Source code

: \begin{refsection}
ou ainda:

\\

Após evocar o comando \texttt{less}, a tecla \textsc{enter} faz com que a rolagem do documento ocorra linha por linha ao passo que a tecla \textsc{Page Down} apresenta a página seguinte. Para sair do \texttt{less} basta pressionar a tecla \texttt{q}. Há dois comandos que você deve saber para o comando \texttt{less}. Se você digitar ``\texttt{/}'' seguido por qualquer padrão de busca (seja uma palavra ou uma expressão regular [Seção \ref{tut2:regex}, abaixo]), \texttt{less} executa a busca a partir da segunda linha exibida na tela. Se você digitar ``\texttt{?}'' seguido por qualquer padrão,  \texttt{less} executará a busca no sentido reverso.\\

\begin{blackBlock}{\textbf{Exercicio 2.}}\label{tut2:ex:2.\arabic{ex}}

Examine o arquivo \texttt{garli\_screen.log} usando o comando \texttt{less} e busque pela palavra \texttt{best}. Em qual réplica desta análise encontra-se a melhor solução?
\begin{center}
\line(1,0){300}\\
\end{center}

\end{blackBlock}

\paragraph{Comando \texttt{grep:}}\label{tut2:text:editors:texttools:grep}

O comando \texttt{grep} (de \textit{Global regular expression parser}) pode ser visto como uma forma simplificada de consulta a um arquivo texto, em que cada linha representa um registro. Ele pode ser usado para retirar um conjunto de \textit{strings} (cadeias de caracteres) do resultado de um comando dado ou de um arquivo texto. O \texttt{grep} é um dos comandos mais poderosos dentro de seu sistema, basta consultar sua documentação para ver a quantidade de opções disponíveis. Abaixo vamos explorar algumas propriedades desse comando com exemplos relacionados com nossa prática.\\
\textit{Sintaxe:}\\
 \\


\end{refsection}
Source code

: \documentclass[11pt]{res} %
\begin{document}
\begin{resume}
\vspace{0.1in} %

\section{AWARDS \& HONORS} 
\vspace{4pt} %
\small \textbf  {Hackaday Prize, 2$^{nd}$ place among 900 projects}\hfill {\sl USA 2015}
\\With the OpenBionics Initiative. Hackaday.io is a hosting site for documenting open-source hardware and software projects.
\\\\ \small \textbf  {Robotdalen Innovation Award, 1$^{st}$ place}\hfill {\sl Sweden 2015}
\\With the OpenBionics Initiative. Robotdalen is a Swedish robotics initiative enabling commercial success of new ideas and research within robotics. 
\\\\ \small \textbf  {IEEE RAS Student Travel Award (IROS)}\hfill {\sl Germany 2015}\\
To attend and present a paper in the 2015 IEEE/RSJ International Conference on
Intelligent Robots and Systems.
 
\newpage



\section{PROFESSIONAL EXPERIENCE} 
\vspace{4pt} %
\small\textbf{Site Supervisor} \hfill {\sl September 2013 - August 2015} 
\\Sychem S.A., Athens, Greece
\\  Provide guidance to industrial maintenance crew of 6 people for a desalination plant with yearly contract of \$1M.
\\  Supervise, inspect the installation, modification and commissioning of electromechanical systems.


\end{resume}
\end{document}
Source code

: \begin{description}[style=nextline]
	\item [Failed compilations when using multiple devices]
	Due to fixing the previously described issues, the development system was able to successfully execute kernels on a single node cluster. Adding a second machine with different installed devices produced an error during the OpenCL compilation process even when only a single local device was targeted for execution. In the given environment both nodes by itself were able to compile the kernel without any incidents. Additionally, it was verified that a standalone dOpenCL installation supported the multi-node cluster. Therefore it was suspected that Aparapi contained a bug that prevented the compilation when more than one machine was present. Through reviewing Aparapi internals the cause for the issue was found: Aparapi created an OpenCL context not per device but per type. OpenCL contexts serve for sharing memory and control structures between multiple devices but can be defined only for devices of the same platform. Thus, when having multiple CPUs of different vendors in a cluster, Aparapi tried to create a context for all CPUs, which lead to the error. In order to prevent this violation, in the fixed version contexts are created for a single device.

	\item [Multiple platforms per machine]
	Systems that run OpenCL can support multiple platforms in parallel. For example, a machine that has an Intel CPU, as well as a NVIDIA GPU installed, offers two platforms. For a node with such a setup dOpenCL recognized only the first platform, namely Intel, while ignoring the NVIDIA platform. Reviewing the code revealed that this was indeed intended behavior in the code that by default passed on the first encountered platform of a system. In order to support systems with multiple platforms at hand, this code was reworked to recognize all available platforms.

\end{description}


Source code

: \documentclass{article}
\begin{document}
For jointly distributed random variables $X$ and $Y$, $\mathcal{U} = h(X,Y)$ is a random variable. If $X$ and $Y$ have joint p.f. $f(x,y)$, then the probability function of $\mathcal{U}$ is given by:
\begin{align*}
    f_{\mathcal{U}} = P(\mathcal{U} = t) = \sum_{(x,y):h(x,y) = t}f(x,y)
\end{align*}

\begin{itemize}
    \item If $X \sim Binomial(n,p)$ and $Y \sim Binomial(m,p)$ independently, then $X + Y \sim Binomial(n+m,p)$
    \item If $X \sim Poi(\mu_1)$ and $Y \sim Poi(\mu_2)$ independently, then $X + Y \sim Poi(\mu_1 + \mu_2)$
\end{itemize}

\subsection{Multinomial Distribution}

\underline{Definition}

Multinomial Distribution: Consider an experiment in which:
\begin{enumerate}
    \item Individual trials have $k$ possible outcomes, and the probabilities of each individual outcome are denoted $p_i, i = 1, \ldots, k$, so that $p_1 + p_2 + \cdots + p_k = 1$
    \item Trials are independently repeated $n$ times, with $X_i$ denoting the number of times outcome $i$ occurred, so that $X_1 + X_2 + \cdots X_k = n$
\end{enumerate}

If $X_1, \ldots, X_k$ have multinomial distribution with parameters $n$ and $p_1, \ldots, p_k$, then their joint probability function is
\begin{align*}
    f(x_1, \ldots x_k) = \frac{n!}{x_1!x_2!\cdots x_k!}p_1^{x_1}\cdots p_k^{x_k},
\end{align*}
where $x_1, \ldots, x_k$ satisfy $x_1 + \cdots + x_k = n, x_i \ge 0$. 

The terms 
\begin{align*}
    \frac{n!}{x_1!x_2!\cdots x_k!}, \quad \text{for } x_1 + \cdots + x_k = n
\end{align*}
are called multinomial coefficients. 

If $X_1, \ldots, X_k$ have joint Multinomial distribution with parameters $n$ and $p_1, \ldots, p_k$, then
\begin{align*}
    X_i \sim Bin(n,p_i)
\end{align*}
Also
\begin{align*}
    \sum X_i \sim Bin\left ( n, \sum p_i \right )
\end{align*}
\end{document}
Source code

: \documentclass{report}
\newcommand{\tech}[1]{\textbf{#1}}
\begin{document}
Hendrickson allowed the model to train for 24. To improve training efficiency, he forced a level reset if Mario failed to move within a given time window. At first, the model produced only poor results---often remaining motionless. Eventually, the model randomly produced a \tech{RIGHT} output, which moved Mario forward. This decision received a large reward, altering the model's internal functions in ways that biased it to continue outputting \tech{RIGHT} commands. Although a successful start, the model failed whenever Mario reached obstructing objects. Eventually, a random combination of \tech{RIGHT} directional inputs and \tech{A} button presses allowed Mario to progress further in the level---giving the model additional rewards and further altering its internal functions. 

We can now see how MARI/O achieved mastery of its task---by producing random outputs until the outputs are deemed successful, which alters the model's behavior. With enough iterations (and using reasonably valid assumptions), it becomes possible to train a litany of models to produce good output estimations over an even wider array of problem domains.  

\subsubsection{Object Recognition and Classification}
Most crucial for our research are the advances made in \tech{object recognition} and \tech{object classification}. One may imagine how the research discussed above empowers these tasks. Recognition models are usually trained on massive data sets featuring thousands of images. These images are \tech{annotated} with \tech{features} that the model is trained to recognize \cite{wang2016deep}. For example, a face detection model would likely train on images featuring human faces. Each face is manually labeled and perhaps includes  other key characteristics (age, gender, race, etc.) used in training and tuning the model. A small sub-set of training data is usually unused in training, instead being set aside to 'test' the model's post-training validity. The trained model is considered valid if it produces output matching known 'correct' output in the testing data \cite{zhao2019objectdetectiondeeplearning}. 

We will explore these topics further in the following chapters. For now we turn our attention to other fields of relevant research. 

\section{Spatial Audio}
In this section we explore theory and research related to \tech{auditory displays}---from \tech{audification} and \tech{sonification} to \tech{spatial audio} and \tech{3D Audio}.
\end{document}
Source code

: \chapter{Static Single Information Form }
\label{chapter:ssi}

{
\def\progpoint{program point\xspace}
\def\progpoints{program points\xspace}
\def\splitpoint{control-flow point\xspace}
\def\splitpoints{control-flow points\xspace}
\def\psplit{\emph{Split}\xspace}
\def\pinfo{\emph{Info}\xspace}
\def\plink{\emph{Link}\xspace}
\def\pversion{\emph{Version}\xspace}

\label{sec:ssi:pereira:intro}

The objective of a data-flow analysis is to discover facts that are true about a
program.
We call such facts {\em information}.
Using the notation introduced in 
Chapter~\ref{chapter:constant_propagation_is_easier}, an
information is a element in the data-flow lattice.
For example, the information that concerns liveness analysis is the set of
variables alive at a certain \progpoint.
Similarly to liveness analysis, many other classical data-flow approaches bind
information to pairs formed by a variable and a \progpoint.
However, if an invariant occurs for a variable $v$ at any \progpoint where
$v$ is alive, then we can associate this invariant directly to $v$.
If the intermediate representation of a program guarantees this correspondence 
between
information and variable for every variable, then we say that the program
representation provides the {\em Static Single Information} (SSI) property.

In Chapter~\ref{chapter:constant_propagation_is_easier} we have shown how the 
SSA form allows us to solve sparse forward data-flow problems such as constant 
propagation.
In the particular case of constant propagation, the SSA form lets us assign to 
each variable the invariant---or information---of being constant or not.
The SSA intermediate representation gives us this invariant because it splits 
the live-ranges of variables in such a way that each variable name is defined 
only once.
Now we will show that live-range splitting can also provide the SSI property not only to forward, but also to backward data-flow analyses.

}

________________________________________

#### Requirement
Please give back, exactly as it stands above, the stretch from the line with "and software projects." through the line with "platforms per machine]", and no line outside it.

#### Your response
\\With the OpenBionics Initiative. Hackaday.io is a hosting site for documenting open-source hardware and software projects.
\\\\ \small \textbf  {Robotdalen Innovation Award, 1$^{st}$ place}\hfill {\sl Sweden 2015}
\\With the OpenBionics Initiative. Robotdalen is a Swedish robotics initiative enabling commercial success of new ideas and research within robotics. 
\\\\ \small \textbf  {IEEE RAS Student Travel Award (IROS)}\hfill {\sl Germany 2015}\\
To attend and present a paper in the 2015 IEEE/RSJ International Conference on
Intelligent Robots and Systems.
 
\newpage



\section{PROFESSIONAL EXPERIENCE} 
\vspace{4pt} %
\small\textbf{Site Supervisor} \hfill {\sl September 2013 - August 2015} 
\\Sychem S.A., Athens, Greece
\\  Provide guidance to industrial maintenance crew of 6 people for a desalination plant with yearly contract of \$1M.
\\  Supervise, inspect the installation, modification and commissioning of electromechanical systems.


\end{resume}
\end{document}
Source code

: \begin{description}[style=nextline]
	\item [Failed compilations when using multiple devices]
	Due to fixing the previously described issues, the development system was able to successfully execute kernels on a single node cluster. Adding a second machine with different installed devices produced an error during the OpenCL compilation process even when only a single local device was targeted for execution. In the given environment both nodes by itself were able to compile the kernel without any incidents. Additionally, it was verified that a standalone dOpenCL installation supported the multi-node cluster. Therefore it was suspected that Aparapi contained a bug that prevented the compilation when more than one machine was present. Through reviewing Aparapi internals the cause for the issue was found: Aparapi created an OpenCL context not per device but per type. OpenCL contexts serve for sharing memory and control structures between multiple devices but can be defined only for devices of the same platform. Thus, when having multiple CPUs of different vendors in a cluster, Aparapi tried to create a context for all CPUs, which lead to the error. In order to prevent this violation, in the fixed version contexts are created for a single device.

	\item [Multiple platforms per machine]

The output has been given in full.